Counting every line in the records below that holds "Official", give the total and add nothing.

+++ ENTRIES PROVIDED +++

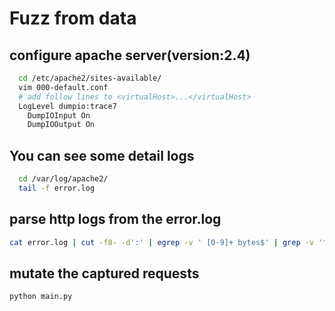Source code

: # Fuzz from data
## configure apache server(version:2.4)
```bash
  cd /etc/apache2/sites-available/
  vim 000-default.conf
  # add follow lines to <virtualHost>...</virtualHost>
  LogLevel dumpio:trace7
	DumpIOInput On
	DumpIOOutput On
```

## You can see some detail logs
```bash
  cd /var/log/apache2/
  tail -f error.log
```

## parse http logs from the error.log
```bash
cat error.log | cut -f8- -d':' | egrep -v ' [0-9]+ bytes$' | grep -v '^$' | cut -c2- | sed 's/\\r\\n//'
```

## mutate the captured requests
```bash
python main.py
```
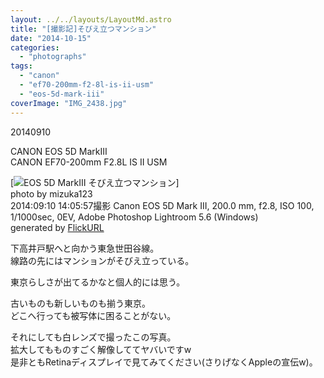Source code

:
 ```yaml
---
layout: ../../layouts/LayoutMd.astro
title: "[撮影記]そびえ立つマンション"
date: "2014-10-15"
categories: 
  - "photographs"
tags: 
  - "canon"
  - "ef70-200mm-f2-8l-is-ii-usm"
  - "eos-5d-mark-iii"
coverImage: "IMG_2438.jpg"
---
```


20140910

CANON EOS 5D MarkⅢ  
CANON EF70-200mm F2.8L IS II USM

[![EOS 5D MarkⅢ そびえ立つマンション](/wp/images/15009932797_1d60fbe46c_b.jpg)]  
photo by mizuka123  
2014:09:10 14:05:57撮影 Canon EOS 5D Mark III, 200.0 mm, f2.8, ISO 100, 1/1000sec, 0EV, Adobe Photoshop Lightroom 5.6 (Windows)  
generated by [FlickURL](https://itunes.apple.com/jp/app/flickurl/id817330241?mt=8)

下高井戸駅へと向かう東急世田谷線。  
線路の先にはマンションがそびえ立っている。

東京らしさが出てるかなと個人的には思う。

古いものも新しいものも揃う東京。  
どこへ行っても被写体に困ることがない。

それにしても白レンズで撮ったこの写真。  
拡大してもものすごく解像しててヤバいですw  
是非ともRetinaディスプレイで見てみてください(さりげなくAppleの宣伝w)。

+++
+++ ENTRIES PROVIDED +++

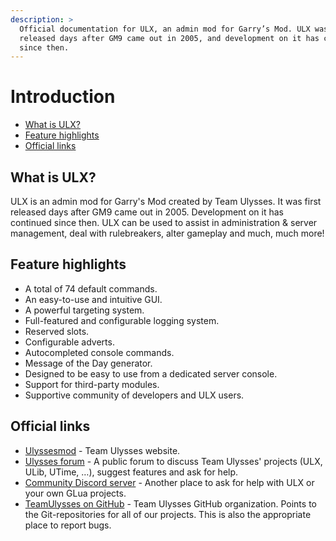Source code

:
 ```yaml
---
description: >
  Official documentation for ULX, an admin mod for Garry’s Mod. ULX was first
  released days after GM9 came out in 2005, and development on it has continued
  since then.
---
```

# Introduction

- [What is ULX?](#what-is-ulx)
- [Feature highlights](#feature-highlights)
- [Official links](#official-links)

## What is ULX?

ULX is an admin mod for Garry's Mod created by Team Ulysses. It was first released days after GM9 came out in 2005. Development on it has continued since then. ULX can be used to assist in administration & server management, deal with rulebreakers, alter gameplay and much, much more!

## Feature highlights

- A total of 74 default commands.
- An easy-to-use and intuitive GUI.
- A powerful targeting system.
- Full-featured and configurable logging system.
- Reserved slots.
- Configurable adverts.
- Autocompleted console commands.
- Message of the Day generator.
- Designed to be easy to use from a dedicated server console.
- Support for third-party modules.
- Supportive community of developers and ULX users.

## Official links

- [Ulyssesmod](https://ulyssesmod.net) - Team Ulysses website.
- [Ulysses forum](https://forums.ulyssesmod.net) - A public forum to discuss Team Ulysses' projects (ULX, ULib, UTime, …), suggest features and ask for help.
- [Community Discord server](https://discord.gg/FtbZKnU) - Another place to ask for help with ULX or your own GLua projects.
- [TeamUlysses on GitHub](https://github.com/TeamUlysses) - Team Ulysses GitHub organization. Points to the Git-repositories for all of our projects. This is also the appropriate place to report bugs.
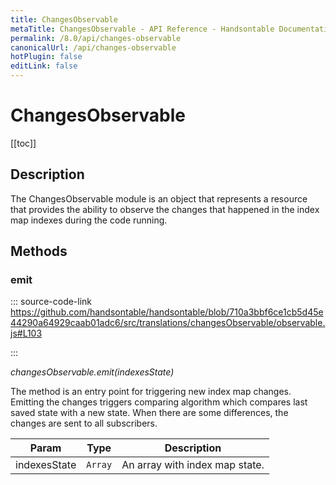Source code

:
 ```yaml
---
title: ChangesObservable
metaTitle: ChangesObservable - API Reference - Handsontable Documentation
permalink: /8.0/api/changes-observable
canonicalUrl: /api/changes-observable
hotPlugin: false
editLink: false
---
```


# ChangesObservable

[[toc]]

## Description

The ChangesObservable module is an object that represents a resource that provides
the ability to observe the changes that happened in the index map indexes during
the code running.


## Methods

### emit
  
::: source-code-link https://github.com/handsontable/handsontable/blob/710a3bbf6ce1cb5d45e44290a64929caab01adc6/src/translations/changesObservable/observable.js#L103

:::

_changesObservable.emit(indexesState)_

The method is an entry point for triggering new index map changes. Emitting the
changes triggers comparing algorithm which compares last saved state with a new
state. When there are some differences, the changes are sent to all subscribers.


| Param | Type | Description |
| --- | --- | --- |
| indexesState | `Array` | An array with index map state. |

+++
+++ ENTRIES PROVIDED +++

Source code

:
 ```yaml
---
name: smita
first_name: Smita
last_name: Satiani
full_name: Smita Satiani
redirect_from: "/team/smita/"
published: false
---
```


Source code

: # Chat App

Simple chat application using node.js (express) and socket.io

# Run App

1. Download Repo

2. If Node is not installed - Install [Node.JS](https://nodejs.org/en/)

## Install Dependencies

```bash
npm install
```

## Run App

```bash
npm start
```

+++

* _RESPONSE_
3